• Exercise goal
Give back an exact repetition of the material below, from its first line through the line that contains "这样子，一篇一波三折的初稿就有了。而且很具真实性，让人看了会有共鸣。", both included, minus the pictures.

┄┄┄┄┄┄

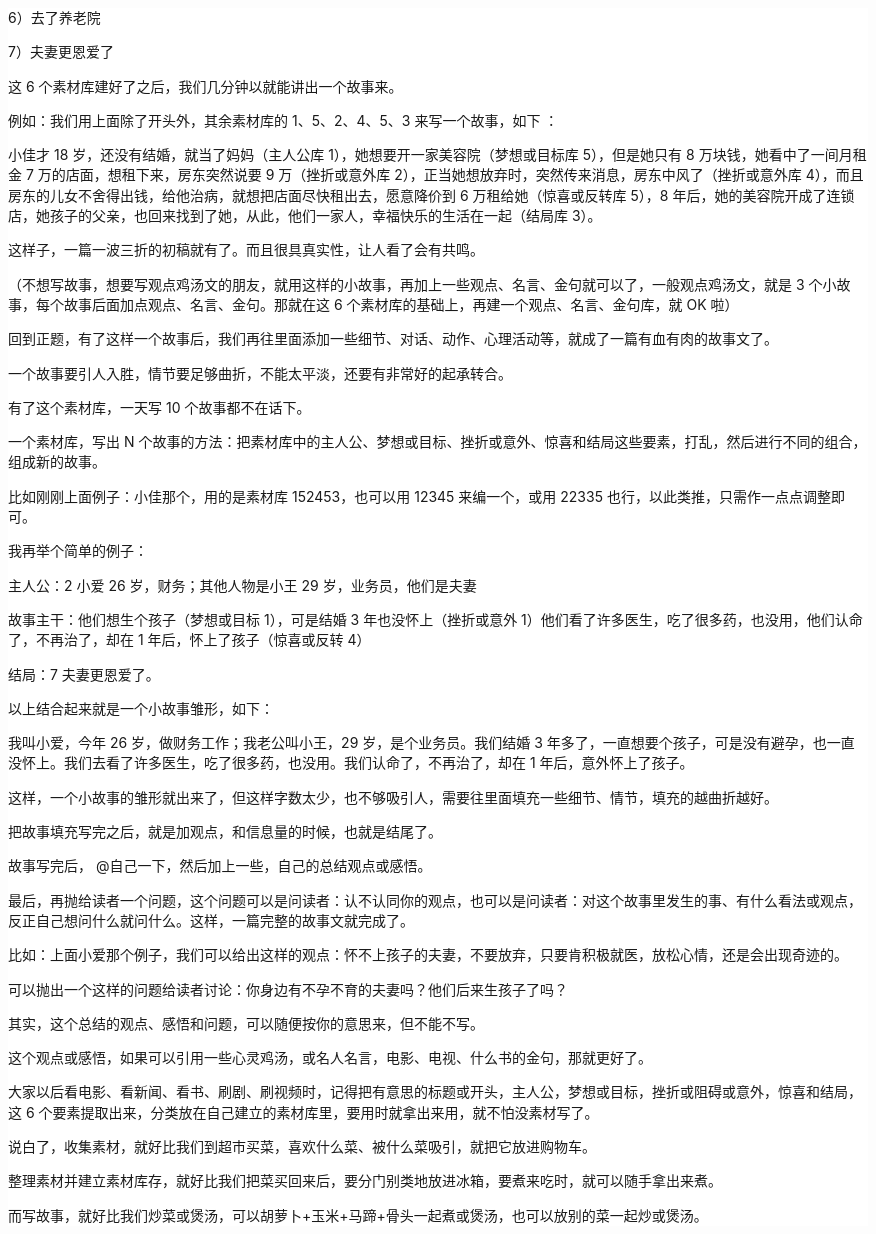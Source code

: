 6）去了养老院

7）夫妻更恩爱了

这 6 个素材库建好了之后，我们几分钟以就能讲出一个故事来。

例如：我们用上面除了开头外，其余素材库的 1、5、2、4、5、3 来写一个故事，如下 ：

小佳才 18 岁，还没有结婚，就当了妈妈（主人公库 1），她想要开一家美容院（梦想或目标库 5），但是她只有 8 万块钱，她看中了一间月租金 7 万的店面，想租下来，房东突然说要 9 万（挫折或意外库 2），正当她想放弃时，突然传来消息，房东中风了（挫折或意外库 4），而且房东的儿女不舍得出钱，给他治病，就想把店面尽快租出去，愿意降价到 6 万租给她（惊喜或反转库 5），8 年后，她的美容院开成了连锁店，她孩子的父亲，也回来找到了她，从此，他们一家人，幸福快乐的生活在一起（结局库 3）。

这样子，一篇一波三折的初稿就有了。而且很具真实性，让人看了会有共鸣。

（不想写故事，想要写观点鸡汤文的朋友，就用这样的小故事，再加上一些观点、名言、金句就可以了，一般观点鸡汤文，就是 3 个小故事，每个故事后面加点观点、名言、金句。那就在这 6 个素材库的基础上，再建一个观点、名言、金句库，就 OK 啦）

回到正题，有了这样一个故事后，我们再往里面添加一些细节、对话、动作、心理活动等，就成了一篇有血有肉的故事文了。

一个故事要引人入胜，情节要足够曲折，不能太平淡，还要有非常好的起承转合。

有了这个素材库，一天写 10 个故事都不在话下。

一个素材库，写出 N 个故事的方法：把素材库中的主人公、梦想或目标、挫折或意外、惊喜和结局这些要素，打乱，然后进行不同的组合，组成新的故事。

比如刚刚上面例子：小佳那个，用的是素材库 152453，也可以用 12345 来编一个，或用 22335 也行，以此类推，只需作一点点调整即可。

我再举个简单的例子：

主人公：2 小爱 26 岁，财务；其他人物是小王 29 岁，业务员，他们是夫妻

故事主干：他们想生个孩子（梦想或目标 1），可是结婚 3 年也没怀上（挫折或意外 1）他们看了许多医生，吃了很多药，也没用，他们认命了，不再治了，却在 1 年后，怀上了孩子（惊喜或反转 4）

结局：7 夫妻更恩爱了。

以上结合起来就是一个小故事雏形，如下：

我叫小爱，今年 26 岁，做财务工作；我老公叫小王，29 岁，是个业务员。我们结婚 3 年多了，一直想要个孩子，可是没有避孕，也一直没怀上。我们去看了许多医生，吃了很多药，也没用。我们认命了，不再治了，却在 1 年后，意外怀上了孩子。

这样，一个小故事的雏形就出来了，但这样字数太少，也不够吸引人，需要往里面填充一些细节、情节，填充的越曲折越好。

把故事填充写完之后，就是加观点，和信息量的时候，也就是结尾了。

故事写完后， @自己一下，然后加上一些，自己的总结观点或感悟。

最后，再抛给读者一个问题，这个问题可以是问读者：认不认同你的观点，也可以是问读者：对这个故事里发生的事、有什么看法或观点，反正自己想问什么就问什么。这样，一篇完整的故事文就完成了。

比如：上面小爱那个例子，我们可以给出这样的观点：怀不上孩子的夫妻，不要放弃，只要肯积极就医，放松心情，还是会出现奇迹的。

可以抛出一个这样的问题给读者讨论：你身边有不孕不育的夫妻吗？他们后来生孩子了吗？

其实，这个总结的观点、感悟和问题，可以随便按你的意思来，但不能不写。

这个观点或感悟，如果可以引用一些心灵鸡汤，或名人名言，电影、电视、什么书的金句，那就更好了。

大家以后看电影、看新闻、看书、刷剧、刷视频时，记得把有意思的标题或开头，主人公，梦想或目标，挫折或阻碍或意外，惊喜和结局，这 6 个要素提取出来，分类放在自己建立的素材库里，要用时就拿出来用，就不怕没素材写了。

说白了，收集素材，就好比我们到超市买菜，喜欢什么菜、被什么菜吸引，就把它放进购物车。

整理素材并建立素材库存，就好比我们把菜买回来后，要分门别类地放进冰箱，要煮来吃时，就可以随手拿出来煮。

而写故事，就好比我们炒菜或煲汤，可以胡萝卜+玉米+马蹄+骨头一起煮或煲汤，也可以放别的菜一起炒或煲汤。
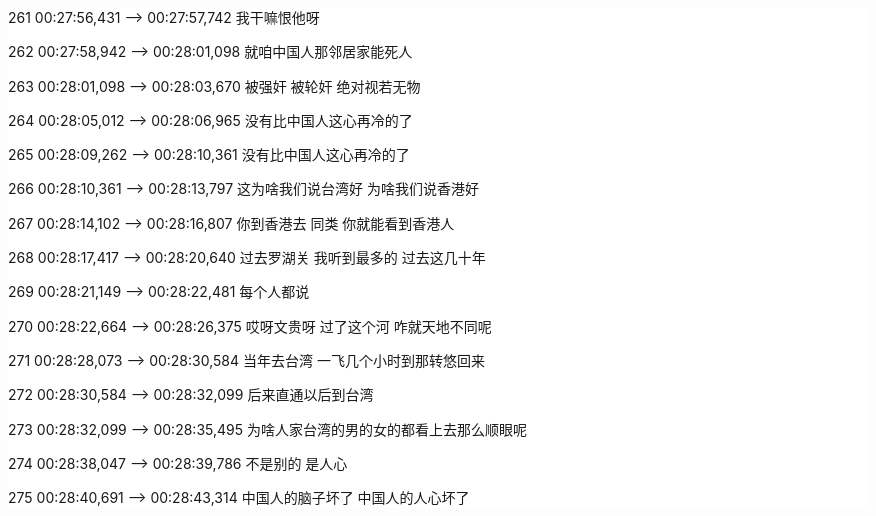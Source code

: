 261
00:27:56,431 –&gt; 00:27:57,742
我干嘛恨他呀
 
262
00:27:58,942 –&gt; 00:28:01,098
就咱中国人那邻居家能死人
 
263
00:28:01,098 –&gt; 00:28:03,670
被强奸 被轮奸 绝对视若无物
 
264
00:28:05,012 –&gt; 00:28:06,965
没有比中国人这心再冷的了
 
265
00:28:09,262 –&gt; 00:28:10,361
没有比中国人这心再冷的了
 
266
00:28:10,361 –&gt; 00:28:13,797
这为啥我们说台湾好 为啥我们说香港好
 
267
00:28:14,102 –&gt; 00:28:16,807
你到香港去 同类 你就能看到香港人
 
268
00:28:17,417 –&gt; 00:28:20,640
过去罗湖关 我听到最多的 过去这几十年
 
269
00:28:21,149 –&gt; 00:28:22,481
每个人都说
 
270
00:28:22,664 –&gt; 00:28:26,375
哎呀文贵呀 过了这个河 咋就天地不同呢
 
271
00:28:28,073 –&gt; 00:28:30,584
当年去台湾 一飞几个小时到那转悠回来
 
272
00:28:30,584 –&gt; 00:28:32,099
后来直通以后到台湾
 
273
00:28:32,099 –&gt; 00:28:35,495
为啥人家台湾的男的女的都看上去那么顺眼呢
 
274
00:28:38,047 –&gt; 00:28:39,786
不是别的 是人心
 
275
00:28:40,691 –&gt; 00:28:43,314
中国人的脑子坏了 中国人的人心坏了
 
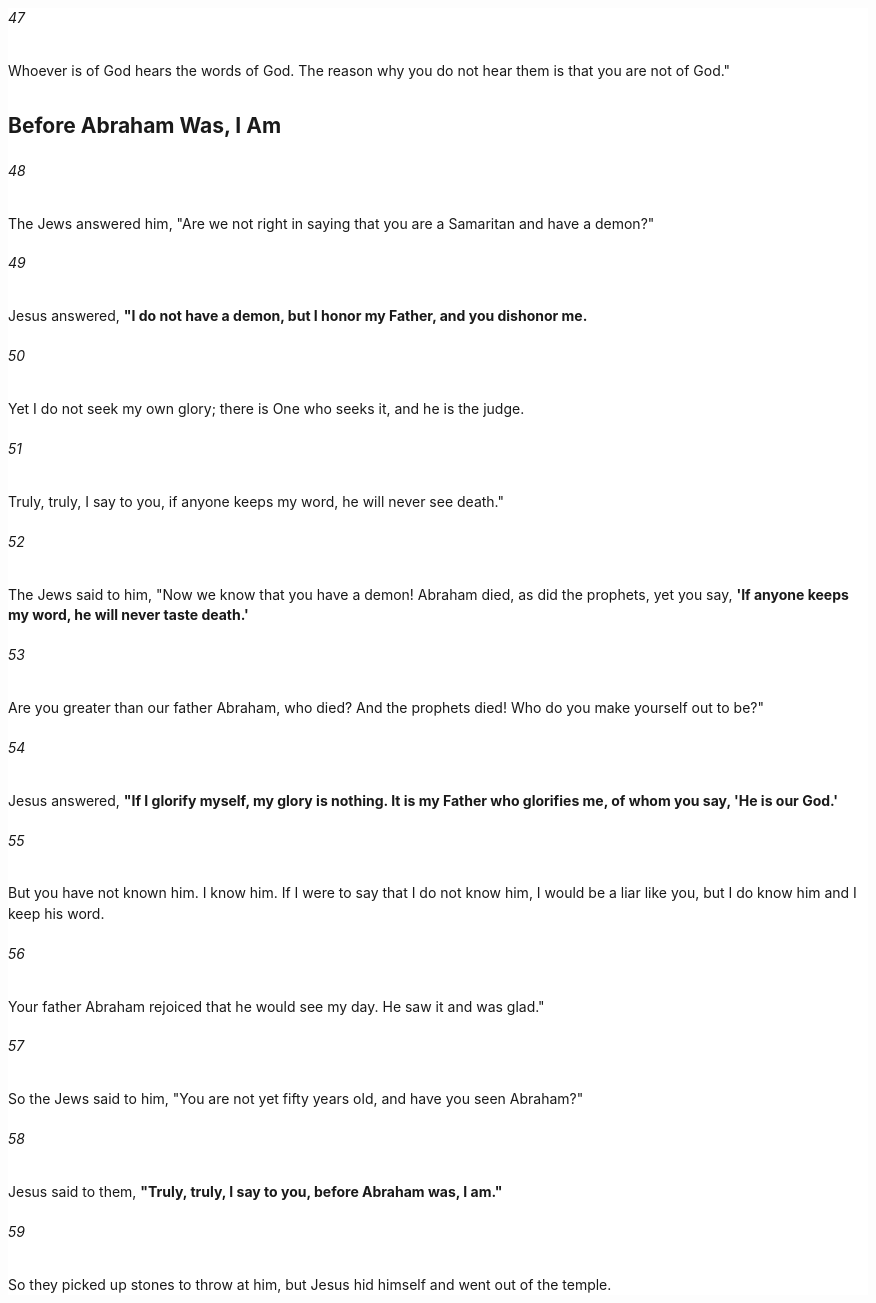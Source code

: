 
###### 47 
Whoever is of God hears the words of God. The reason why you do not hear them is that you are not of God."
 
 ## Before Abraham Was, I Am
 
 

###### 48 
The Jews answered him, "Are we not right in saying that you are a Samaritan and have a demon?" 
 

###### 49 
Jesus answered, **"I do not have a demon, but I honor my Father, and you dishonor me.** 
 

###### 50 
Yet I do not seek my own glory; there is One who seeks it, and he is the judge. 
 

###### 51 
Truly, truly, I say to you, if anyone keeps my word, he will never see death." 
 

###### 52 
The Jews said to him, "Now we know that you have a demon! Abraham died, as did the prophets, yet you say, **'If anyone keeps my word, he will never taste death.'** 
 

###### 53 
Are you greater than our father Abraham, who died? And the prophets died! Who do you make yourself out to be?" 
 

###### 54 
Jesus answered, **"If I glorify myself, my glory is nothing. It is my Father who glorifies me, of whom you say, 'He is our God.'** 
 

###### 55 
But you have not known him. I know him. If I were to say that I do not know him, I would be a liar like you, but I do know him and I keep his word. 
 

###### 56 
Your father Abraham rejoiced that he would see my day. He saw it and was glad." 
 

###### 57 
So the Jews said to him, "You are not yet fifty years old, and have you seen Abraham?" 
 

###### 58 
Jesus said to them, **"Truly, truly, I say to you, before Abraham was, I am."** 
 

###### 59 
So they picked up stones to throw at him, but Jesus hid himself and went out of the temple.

┄┄┄┄┄┄

• Answer for the task
Source code

: 6）去了养老院

7）夫妻更恩爱了

这 6 个素材库建好了之后，我们几分钟以就能讲出一个故事来。

例如：我们用上面除了开头外，其余素材库的 1、5、2、4、5、3 来写一个故事，如下 ：

小佳才 18 岁，还没有结婚，就当了妈妈（主人公库 1），她想要开一家美容院（梦想或目标库 5），但是她只有 8 万块钱，她看中了一间月租金 7 万的店面，想租下来，房东突然说要 9 万（挫折或意外库 2），正当她想放弃时，突然传来消息，房东中风了（挫折或意外库 4），而且房东的儿女不舍得出钱，给他治病，就想把店面尽快租出去，愿意降价到 6 万租给她（惊喜或反转库 5），8 年后，她的美容院开成了连锁店，她孩子的父亲，也回来找到了她，从此，他们一家人，幸福快乐的生活在一起（结局库 3）。

这样子，一篇一波三折的初稿就有了。而且很具真实性，让人看了会有共鸣。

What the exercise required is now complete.